Provided information:

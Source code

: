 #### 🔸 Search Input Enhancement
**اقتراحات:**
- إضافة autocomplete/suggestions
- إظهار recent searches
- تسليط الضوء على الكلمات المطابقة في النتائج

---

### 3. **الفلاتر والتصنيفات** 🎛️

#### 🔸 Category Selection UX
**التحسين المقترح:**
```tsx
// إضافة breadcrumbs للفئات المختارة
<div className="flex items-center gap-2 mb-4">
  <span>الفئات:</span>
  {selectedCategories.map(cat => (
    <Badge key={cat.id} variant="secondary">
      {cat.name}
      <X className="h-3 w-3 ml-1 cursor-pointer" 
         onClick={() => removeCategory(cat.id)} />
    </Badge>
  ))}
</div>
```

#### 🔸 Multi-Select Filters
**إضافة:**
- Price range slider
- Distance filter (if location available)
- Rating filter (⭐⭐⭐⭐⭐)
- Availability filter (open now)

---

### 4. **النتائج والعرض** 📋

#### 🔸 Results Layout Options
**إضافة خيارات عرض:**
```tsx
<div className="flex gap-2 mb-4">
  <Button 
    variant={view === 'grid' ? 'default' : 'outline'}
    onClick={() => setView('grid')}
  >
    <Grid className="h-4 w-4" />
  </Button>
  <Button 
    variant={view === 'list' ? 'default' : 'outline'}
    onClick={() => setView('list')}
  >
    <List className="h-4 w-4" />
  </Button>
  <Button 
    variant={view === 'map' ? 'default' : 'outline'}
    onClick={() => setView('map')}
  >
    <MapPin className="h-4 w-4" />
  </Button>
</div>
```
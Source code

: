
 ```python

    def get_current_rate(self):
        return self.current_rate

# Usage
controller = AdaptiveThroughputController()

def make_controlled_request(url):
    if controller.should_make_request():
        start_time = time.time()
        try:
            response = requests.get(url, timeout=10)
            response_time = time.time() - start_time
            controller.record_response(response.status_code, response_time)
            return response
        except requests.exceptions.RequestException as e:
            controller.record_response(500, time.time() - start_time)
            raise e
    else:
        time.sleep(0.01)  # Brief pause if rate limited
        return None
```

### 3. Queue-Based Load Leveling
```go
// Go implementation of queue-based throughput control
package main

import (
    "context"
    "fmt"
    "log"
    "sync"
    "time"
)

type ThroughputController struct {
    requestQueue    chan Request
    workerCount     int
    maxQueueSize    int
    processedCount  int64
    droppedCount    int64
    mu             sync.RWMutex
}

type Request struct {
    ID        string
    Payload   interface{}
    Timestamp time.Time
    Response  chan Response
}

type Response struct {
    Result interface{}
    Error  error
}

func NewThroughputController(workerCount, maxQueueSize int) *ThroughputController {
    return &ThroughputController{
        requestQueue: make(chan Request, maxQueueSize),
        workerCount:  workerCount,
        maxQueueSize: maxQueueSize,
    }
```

Problem to solve: Wherever the word "className" occurs in the data, copy that whole line.

Your solution:
<div className="flex items-center gap-2 mb-4">
      <X className="h-3 w-3 ml-1 cursor-pointer" 
<div className="flex gap-2 mb-4">
    <Grid className="h-4 w-4" />
    <List className="h-4 w-4" />
    <MapPin className="h-4 w-4" />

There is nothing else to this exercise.